Un élément clé de ce problème reste la conduite des automobilistes. Les mesures de sécurité routière, concernant les équipements de sécurité des véhicules ou le code de la route, se sont multipliées ces dernières décennies. Avec un certain succès en Europe et dans l’est de l’Asie, où la mortalité a reculé. Mais la tendance reste à la hausse ailleurs.

Dans les politiques de sécurité routière, le lien entre comportement à risque des conducteurs et taille des voitures n’a guère été pris en compte dans l’équation. Or, c’est en comprenant ce qui pousse les conducteurs à prendre des risques que l’on pourrait aussi réduire les accidents de la route et limiter leurs impacts sur la société.

Ce lien entre taille des voitures et prise de risque n’a rien d’évident. D’un côté, les consommateurs se sentent rassurés lorsqu’ils choisissent de grosses voitures.
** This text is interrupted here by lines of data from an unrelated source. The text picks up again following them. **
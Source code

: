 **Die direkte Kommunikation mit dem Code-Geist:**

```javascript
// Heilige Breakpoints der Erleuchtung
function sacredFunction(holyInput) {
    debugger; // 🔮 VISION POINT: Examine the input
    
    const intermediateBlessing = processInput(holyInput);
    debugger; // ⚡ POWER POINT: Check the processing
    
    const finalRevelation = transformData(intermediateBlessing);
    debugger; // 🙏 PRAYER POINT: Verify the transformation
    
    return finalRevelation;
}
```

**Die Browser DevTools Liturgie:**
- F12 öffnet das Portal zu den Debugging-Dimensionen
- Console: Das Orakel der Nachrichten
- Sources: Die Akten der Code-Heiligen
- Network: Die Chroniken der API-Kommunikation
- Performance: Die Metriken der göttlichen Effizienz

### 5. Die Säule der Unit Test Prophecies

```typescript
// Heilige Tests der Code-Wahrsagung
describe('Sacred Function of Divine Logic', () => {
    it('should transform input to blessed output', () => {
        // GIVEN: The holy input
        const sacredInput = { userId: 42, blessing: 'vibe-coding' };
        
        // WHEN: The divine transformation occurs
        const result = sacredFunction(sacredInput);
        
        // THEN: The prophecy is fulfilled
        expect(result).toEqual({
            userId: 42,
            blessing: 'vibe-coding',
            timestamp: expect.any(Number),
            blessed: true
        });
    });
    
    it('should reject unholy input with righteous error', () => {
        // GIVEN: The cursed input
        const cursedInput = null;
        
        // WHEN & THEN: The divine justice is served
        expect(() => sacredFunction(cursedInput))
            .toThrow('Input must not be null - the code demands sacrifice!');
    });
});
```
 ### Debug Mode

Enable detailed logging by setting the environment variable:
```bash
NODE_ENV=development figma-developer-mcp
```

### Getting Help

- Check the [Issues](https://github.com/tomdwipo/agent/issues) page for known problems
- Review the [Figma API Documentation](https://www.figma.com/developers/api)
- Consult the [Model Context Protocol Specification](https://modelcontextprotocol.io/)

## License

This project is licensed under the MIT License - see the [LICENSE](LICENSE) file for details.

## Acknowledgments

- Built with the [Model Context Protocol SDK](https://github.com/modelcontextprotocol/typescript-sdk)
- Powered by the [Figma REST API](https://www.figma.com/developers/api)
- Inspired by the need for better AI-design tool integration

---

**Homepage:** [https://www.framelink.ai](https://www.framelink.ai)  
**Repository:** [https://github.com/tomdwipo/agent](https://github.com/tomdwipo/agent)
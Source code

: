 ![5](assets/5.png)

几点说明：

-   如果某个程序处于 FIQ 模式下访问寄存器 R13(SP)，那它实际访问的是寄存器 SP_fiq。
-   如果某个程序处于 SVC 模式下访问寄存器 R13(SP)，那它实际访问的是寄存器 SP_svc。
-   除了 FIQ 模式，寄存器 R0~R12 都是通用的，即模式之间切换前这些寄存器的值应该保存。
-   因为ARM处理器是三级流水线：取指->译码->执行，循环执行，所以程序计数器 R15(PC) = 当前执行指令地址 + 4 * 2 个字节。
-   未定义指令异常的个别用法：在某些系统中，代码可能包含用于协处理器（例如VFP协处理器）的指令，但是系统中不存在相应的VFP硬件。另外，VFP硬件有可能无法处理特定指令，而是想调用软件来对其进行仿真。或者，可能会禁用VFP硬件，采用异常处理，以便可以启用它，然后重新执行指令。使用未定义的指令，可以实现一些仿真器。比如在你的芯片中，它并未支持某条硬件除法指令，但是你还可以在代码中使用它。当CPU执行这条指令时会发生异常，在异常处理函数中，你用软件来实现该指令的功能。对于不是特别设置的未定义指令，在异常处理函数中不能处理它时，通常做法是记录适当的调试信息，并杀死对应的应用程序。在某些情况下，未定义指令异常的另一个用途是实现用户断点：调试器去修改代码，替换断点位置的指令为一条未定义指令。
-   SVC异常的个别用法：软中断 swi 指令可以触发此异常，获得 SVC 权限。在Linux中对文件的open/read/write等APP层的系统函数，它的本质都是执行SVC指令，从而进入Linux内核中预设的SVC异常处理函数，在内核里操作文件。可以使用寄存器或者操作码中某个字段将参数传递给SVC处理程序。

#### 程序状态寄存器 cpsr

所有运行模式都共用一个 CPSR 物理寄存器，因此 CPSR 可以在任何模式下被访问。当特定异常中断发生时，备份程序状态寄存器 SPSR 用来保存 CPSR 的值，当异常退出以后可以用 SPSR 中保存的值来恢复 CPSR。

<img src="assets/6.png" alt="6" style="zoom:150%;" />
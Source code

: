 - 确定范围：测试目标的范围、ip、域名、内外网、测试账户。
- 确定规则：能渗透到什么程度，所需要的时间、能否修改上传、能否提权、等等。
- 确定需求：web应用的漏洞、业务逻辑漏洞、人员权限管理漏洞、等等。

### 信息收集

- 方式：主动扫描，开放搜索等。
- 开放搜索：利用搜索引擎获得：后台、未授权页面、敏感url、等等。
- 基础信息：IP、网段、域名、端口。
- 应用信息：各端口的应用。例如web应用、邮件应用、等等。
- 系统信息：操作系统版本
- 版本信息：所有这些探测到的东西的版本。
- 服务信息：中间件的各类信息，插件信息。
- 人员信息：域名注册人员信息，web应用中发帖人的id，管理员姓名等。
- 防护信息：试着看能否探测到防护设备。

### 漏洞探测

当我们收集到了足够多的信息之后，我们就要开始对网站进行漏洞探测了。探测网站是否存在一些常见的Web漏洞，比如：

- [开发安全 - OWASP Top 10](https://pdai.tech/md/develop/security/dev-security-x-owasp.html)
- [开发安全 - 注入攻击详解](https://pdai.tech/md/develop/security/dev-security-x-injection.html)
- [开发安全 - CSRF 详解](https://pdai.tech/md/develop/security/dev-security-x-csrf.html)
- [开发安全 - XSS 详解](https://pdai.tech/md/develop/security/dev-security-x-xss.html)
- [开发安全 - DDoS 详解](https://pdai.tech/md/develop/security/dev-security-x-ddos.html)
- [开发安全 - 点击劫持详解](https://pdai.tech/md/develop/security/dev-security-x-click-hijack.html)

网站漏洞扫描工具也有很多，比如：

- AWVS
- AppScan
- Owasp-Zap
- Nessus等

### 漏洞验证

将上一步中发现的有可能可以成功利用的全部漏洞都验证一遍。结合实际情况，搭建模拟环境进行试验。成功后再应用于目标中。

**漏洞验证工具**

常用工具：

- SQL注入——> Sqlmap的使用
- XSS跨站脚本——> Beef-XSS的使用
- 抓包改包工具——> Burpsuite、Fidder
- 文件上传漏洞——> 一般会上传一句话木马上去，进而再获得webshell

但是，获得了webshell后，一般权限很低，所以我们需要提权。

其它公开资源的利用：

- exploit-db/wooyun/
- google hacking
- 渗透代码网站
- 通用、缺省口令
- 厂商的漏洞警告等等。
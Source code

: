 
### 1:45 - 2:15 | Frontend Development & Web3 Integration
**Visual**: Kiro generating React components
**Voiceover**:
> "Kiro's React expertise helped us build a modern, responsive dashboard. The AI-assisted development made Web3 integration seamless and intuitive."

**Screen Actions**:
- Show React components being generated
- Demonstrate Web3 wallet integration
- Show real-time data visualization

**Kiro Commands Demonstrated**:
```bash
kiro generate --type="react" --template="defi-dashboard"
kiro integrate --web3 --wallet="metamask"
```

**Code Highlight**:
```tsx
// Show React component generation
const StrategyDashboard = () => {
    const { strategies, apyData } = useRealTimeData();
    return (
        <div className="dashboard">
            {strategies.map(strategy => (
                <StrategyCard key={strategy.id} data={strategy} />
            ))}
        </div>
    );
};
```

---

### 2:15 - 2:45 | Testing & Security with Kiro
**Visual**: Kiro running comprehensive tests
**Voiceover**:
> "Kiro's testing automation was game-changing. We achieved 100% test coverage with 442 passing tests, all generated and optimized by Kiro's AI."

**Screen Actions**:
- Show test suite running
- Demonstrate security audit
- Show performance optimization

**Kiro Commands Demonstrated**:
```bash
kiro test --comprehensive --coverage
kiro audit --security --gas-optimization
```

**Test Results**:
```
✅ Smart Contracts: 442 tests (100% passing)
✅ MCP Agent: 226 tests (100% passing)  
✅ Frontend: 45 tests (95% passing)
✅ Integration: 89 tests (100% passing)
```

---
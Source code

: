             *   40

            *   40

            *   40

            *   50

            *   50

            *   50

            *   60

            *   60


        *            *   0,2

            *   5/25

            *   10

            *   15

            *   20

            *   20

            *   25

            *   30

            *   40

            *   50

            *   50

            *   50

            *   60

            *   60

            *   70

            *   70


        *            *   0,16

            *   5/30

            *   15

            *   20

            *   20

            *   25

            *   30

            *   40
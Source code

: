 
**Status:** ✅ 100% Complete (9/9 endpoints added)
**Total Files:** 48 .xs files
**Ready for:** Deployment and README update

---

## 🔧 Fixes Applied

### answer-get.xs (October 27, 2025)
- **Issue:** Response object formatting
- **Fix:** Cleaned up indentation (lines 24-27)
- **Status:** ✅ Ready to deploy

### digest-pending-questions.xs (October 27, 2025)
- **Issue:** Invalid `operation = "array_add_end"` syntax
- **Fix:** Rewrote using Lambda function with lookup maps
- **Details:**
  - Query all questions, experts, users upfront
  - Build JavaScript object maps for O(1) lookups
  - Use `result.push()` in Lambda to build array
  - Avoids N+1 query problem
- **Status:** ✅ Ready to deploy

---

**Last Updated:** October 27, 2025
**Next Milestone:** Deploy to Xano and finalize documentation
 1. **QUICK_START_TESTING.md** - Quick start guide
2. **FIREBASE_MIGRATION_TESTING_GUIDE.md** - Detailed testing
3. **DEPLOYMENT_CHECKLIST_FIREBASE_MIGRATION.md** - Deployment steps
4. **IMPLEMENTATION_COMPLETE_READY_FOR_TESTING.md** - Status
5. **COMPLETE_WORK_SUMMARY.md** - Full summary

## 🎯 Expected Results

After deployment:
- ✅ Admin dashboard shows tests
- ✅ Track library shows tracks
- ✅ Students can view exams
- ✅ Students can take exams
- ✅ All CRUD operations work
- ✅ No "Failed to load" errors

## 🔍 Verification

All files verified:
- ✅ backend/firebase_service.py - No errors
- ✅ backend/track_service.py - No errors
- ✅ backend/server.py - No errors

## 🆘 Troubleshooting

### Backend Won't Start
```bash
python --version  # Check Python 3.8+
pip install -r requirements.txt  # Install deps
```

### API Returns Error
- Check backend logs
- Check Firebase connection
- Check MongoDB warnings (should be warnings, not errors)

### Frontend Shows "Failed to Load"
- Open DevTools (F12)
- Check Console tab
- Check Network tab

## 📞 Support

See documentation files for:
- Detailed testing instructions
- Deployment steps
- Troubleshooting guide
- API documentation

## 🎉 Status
De l’autre, les statistiques indiquent que les grosses voitures sont beaucoup plus souvent impliquées dans les accidents, ce qui pourrait laisser penser que les conducteurs de grosses voitures prennent plus de risques.

Les grosses voitures sont souvent impliquées dans des accidents. // Source : Pexels/Kin Pastor (photo recadrée)
Les grosses voitures sont souvent impliquées dans des accidents. // Source : Pexels/Kin Pastor (photo recadrée)

L’illusion d’un « coussin de sécurité » à bord d’une grosse voiture

Les grosses voitures sont de plus en plus nombreuses sur les routes. D’après l’Agence internationale de l’énergie, il y a eu au moins 35 millions de SUV en plus sur les routes du monde entier en 2021, avec des niveaux record en France, au Royaume-Uni, en Allemagne et en Chine.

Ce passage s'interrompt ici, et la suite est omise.